If you (a participant in the game) feels like your "say" is being negatively impacted because of one of the above, then you're not in the right headspace. That is not how you approach any participant provoking/challenging/aggressing your character. Your job is to (a) be aware, (b) be open and receptive (try hard to find a way to onboard this and make this provoking/challenging/aggressing moment interesting and impactful so we can all learn something about your character...this 100 % entails not having this super-narrow, evolved, and mature conception of your character early in the game...let the actual play do that evolving and maturing), and (c) , on the rare occasion you can't resolve things through (b), be solutions-oriented if the framing of the provocation/challenge/aggress feels like it needs a little bit of massaging to something that feels more engaging to you.
Players who are in the wrong headspace (who are either looking at play through the lens of "
my character...my matured conception...the game should be about mapping this onto play rather than challenging/aggressing it" or who are looking at play exclusively as an
optimization problem to resolve all stakes and conflict down to as close to zero as possible) might erroneously misperceive these games and these moments within these games as "agency-defying" or something.

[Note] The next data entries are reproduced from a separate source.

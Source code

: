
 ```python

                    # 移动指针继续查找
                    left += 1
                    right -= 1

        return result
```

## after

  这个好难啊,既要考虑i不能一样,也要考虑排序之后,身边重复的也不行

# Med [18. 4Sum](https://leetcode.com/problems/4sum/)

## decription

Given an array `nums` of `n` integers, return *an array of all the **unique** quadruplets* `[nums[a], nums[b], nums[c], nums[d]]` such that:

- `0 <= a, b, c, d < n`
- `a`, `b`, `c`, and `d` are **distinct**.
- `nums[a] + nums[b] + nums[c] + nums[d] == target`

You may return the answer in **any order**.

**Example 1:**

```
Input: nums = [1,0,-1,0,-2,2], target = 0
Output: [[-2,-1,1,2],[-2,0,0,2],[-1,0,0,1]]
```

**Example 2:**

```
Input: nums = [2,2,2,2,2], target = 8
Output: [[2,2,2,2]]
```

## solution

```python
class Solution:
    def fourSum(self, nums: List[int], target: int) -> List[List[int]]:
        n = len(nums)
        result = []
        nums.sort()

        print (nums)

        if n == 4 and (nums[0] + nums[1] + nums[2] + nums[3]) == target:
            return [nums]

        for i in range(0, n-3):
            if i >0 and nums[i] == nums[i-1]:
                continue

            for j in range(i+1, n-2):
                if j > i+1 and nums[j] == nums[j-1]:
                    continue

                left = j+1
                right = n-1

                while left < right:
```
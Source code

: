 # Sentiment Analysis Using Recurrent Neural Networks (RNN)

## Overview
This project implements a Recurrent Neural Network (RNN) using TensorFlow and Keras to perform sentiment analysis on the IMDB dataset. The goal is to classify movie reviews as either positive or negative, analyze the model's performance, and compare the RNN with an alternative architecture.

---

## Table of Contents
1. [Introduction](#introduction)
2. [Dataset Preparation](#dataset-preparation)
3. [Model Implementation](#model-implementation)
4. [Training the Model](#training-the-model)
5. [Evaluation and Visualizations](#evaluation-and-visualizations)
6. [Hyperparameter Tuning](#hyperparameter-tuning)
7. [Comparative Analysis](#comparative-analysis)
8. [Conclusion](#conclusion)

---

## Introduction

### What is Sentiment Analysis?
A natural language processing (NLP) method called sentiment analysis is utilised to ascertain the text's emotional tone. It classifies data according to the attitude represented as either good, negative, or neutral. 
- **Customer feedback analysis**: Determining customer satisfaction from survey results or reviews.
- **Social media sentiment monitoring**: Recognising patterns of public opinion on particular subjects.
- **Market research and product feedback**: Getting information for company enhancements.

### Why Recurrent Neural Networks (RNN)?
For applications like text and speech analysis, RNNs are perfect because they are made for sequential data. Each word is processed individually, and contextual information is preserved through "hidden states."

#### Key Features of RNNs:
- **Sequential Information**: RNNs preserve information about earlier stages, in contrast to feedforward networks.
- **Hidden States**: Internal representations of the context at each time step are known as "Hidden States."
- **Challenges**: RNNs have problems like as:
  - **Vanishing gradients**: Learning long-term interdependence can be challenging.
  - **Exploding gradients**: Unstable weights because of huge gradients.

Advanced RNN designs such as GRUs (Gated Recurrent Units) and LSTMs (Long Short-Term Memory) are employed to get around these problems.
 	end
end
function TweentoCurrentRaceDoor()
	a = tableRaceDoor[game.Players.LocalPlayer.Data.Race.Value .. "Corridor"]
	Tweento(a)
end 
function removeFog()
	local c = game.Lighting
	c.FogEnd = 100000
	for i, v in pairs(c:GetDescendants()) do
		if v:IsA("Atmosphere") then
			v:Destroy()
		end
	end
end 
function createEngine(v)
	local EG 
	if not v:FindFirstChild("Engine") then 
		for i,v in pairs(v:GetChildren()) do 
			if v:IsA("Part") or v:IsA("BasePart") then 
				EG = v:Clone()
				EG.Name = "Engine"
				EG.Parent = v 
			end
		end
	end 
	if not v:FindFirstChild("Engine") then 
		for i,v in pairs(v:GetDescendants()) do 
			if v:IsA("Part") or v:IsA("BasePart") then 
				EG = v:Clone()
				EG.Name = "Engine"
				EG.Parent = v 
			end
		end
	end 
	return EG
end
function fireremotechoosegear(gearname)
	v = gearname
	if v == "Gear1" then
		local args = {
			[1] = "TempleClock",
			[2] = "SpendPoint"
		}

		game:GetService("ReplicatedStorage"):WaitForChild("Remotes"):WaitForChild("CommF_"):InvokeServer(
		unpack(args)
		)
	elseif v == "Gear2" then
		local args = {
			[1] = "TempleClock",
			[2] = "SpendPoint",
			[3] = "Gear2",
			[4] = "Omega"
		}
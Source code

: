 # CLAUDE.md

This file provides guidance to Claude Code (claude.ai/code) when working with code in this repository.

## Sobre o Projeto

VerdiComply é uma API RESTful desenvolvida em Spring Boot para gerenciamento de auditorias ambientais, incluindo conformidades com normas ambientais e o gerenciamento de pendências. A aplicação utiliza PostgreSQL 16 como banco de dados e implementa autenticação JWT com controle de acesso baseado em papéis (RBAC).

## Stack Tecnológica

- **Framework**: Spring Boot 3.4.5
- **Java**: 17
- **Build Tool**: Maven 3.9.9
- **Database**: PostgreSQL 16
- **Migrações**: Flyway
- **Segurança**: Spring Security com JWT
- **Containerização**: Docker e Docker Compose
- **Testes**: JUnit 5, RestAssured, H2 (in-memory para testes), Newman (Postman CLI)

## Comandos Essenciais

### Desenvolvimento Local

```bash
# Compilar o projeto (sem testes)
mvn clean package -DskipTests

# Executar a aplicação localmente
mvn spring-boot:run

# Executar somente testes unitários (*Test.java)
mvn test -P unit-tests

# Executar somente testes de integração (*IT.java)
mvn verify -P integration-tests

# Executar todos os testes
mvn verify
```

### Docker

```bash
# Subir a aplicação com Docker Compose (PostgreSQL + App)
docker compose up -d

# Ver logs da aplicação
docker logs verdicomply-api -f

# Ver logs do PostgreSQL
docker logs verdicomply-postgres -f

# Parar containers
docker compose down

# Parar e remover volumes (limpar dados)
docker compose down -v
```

But that is totally missing the point of the games precisely because you're in the wrong headspace. Through the confluence of this sort of systemization of participant role, procedure, technique, and participant meta/headspace, a type of play and a type of "say" is afforded to the participants that they otherwise would not have available to them. But if you're in the wrong headspace, if you don't understand the rules/procedures (and that includes either disregarding key aspects of the game text rather than incorporating it), and/or aren't observing the play meta...then you're going to have a bad time. And that blind spot (of your own doing) might make you blame that bad time on the game or another participant (rather than taking upon the responsibility yourself).